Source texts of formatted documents
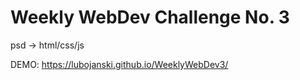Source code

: # Weekly WebDev Challenge No. 3

psd -> html/css/js


DEMO:  https://lubojanski.github.io/WeeklyWebDev3/

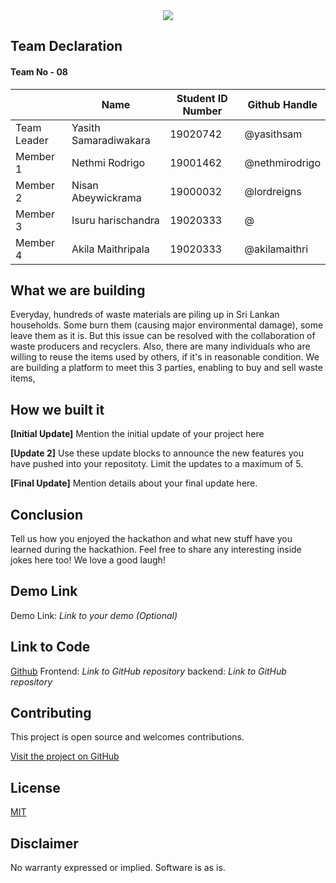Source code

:<center>
<img src="https://i.imgur.com/LqUtyGh.png">
</center>

## Team Declaration

#### Team No - 08

|             | Name                         | Student ID Number | Github Handle |
|-------------|------------------------------|-------------------|---------------|
| Team Leader | Yasith Samaradiwakara        | 19020742          | @yasithsam    |
| Member 1    | Nethmi Rodrigo               | 19001462          | @nethmirodrigo|
| Member 2    | Nisan Abeywickrama           | 19000032          | @lordreigns   |
| Member 3    | Isuru harischandra           | 19020333          | @             |
| Member 4    | Akila Maithripala            | 19020333          | @akilamaithri |     

## What we are building
 
Everyday, hundreds of waste materials are piling up in Sri Lankan households. Some burn them (causing major environmental damage), some leave them as it is. But this issue can be resolved with the collaboration of waste producers and recyclers. Also, there are many individuals who are willing to reuse the items used by others, if it's in reasonable condition. We are building a platform to meet this 3 parties, enabling to buy and sell waste items,  

## How we built it

**[Initial Update]**
Mention the initial update of your project here

**[Update 2]**
Use these update blocks to announce the new features you have pushed into your repositoty. Limit the updates to a maximum of 5.


**[Final Update]**
Mention details about your final update here.

## Conclusion
Tell us how you enjoyed the hackathon and what new stuff have you learned during the hackathion. Feel free to share any interesting inside jokes here too! We love a good laugh!


## Demo Link
 Demo Link: <i>Link to your demo (Optional)</i>


## Link to Code
<u>Github</u> 
Frontend: <i>Link to GitHub repository</i>
backend: <i>Link to GitHub repository</i>

## Contributing

This project is open source and welcomes contributions. 

[Visit the project on GitHub](https://github.com/Suvink/volunteer-me)

## License

[MIT](http://www.opensource.org/licenses/mit-license.html)

## Disclaimer

No warranty expressed or implied. Software is as is.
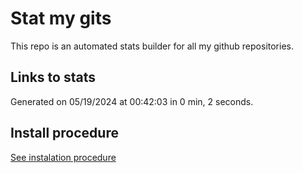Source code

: # Stat my gits

This repo is an automated stats builder for all my github repositories.

## Links to stats


Generated on 05/19/2024 at 00:42:03 in 0 min, 2 seconds.

## Install procedure

[See instalation procedure](./src/install.md)
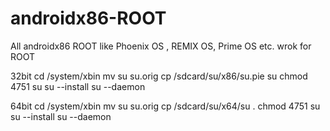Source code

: # androidx86-ROOT
All androidx86 ROOT
like  Phoenix OS , REMIX OS, Prime OS etc.
wrok for ROOT


32bit
cd /system/xbin
mv su su.orig
cp /sdcard/su/x86/su.pie su
chmod 4751 su
su --install
su --daemon

64bit
cd /system/xbin
mv su su.orig
cp /sdcard/su/x64/su .
chmod 4751 su
su --install
su --daemon
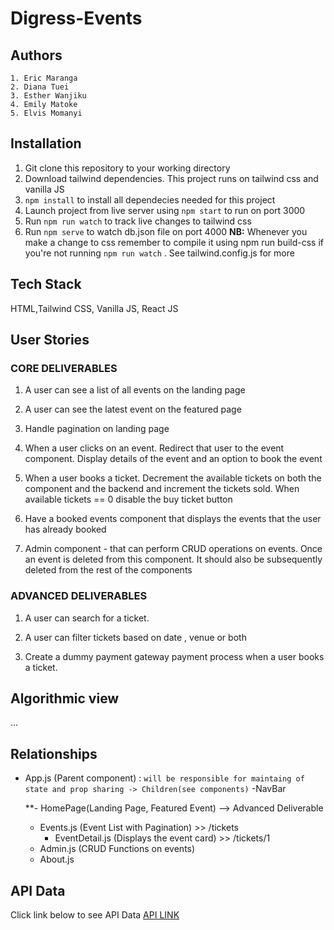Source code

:# Digress-Events
## Authors
    1. Eric Maranga
    2. Diana Tuei
    3. Esther Wanjiku
    4. Emily Matoke
    5. Elvis Momanyi

## Installation 
  1. Git clone this repository to your working directory
  2. Download tailwind dependencies. This project runs on tailwind css and vanilla JS
  3. `npm install` to install all dependecies needed for this project
  4. Launch project from live server using `npm start` to run on port 3000
  5. Run `npm run watch` to track live changes to tailwind css
  6. Run `npm serve` to watch db.json file on port 4000
     **NB:**
     Whenever you make a change to css remember to compile it using  npm run build-css if you're not running `npm run watch` . See tailwind.config.js for more
     
## Tech Stack
HTML,Tailwind CSS, Vanilla JS, React JS

## User Stories

### CORE DELIVERABLES
1. A user can see a list of all events on the landing page

2. A user can see the latest event on the featured page

3. Handle pagination on landing page

4. When a user clicks on an event. Redirect that user to the event component. Display details of the event and an option to book the event

5. When a user books a ticket. Decrement the available tickets on both the component and the backend and increment the tickets sold. When available tickets == 0 disable the buy ticket button

6. Have a booked events component that displays the events that the user has already booked

7. Admin component - that can perform CRUD operations on events. Once an event is deleted from this component. It should also be subsequently deleted from the rest of the components

### ADVANCED DELIVERABLES

1. A user can search for a ticket.

2. A user can filter tickets based on date , venue or both

3. Create a dummy payment gateway payment process when a user books a ticket.

## Algorithmic view
 ...

## Relationships
 - App.js (Parent component) : `will be responsible for maintaing of state and prop sharing -> Children(see components)`
    -NavBar

    **- HomePage(Landing Page, Featured Event) --> Advanced Deliverable

    - Events.js (Event List with Pagination) >> /tickets
        - EventDetail.js (Displays the event card) >> /tickets/1
    - Admin.js (CRUD Functions on events)
    - About.js

  

## API Data
Click link below to see API Data
[API LINK]()
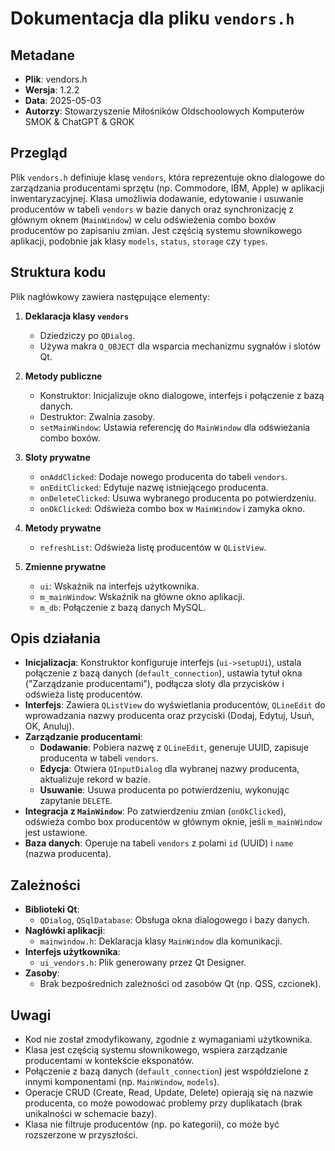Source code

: # Dokumentacja dla pliku `vendors.h`

## Metadane
- **Plik**: vendors.h
- **Wersja**: 1.2.2
- **Data**: 2025-05-03
- **Autorzy**: Stowarzyszenie Miłośników Oldschoolowych Komputerów SMOK & ChatGPT & GROK

## Przegląd
Plik `vendors.h` definiuje klasę `vendors`, która reprezentuje okno dialogowe do zarządzania producentami sprzętu (np. Commodore, IBM, Apple) w aplikacji inwentaryzacyjnej. Klasa umożliwia dodawanie, edytowanie i usuwanie producentów w tabeli `vendors` w bazie danych oraz synchronizację z głównym oknem (`MainWindow`) w celu odświeżenia combo boxów producentów po zapisaniu zmian. Jest częścią systemu słownikowego aplikacji, podobnie jak klasy `models`, `status`, `storage` czy `types`.

## Struktura kodu
Plik nagłówkowy zawiera następujące elementy:

1. **Deklaracja klasy `vendors`**  
   - Dziedziczy po `QDialog`.
   - Używa makra `Q_OBJECT` dla wsparcia mechanizmu sygnałów i slotów Qt.

2. **Metody publiczne**  
   - Konstruktor: Inicjalizuje okno dialogowe, interfejs i połączenie z bazą danych.
   - Destruktor: Zwalnia zasoby.
   - `setMainWindow`: Ustawia referencję do `MainWindow` dla odświeżania combo boxów.

3. **Sloty prywatne**  
   - `onAddClicked`: Dodaje nowego producenta do tabeli `vendors`.
   - `onEditClicked`: Edytuje nazwę istniejącego producenta.
   - `onDeleteClicked`: Usuwa wybranego producenta po potwierdzeniu.
   - `onOkClicked`: Odświeża combo box w `MainWindow` i zamyka okno.

4. **Metody prywatne**  
   - `refreshList`: Odświeża listę producentów w `QListView`.

5. **Zmienne prywatne**  
   - `ui`: Wskaźnik na interfejs użytkownika.
   - `m_mainWindow`: Wskaźnik na główne okno aplikacji.
   - `m_db`: Połączenie z bazą danych MySQL.

## Opis działania
- **Inicjalizacja**: Konstruktor konfiguruje interfejs (`ui->setupUi`), ustala połączenie z bazą danych (`default_connection`), ustawia tytuł okna ("Zarządzanie producentami"), podłącza sloty dla przycisków i odświeża listę producentów.
- **Interfejs**: Zawiera `QListView` do wyświetlania producentów, `QLineEdit` do wprowadzania nazwy producenta oraz przyciski (Dodaj, Edytuj, Usuń, OK, Anuluj).
- **Zarządzanie producentami**:
  - **Dodawanie**: Pobiera nazwę z `QLineEdit`, generuje UUID, zapisuje producenta w tabeli `vendors`.
  - **Edycja**: Otwiera `QInputDialog` dla wybranej nazwy producenta, aktualizuje rekord w bazie.
  - **Usuwanie**: Usuwa producenta po potwierdzeniu, wykonując zapytanie `DELETE`.
- **Integracja z `MainWindow`**: Po zatwierdzeniu zmian (`onOkClicked`), odświeża combo box producentów w głównym oknie, jeśli `m_mainWindow` jest ustawione.
- **Baza danych**: Operuje na tabeli `vendors` z polami `id` (UUID) i `name` (nazwa producenta).

## Zależności
- **Biblioteki Qt**:
  - `QDialog`, `QSqlDatabase`: Obsługa okna dialogowego i bazy danych.
- **Nagłówki aplikacji**:
  - `mainwindow.h`: Deklaracja klasy `MainWindow` dla komunikacji.
- **Interfejs użytkownika**:
  - `ui_vendors.h`: Plik generowany przez Qt Designer.
- **Zasoby**:
  - Brak bezpośrednich zależności od zasobów Qt (np. QSS, czcionek).

## Uwagi
- Kod nie został zmodyfikowany, zgodnie z wymaganiami użytkownika.
- Klasa jest częścią systemu słownikowego, wspiera zarządzanie producentami w kontekście eksponatów.
- Połączenie z bazą danych (`default_connection`) jest współdzielone z innymi komponentami (np. `MainWindow`, `models`).
- Operacje CRUD (Create, Read, Update, Delete) opierają się na nazwie producenta, co może powodować problemy przy duplikatach (brak unikalności w schemacie bazy).
- Klasa nie filtruje producentów (np. po kategorii), co może być rozszerzone w przyszłości.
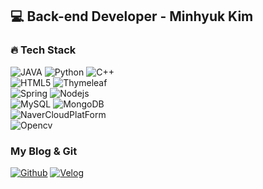 ## 💻 Back-end Developer - Minhyuk Kim


<h3>🔥 Tech Stack</h3>
<p> 
  <img alt="JAVA" src="https://img.shields.io/badge/JAVA-007396?style=flat-square&logo=JAVA&logoColor=white"/>
  <img alt="Python" src="https://img.shields.io/badge/Python-3776AB?style=flat-square&logo=Python&logoColor=white"/>
  <img alt="C++" src="https://img.shields.io/badge/C++-00599C?style=flat-square&logo=C++&logoColor=white"/>
  <br>
  <img alt="HTML5" src="https://img.shields.io/badge/HTML5-E34F26?style=flat-square&logo=HTML5&logoColor=white"/>
  <img alt="Thymeleaf" src="https://img.shields.io/badge/Thymeleaf-005F0F?style=flat-square&logo=Thymeleaf&logoColor=white"/>

  <br>
  <img alt="Spring" src="https://img.shields.io/badge/Spring-6DB33F?style=flat-square&logo=Spring&logoColor=white"/>
  <img alt="Nodejs" src="https://img.shields.io/badge/-Nodejs-43853d?style=flat-square&logo=Node.js&logoColor=white"/>
  <br>
  <img alt="MySQL" src="https://img.shields.io/badge/-MySQL-4479A1?style=flat-square&logo=MySQL&logoColor=white"/>
  <img alt="MongoDB" src="https://img.shields.io/badge/-MongoDB-13aa52?style=flat-square&logo=mongodb&logoColor=white"/>
  <br>
  <img alt="NaverCloudPlatForm" src="https://img.shields.io/badge/-NaverCloudPlatForm-brightgreen"/>
  <br>
  <img alt="Opencv" src="https://img.shields.io/badge/-Opencv-5C3EE8?style=flat-square&logo=Opencv&logoColor=white"/>
  <br>
</p>

### My Blog & Git
<p><a href="https://github.com/jcs5650" target="_blank"><img alt="Github" src="https://img.shields.io/badge/GitHub-%2312100E.svg?&style=for-the-badge&logo=Github&logoColor=white"/></a>  <a href="https://velog.io/@manx" target="_blank"><img alt="Velog" src="https://img.shields.io/badge/velog-%20C997.svg?&style=for-the-badge&logo=Velog&logoColor=white" /></a>
</p>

Task goal
Counting only those lines of the data above where the word "Metody" appears, give the number and nothing more.

Exercise solution
2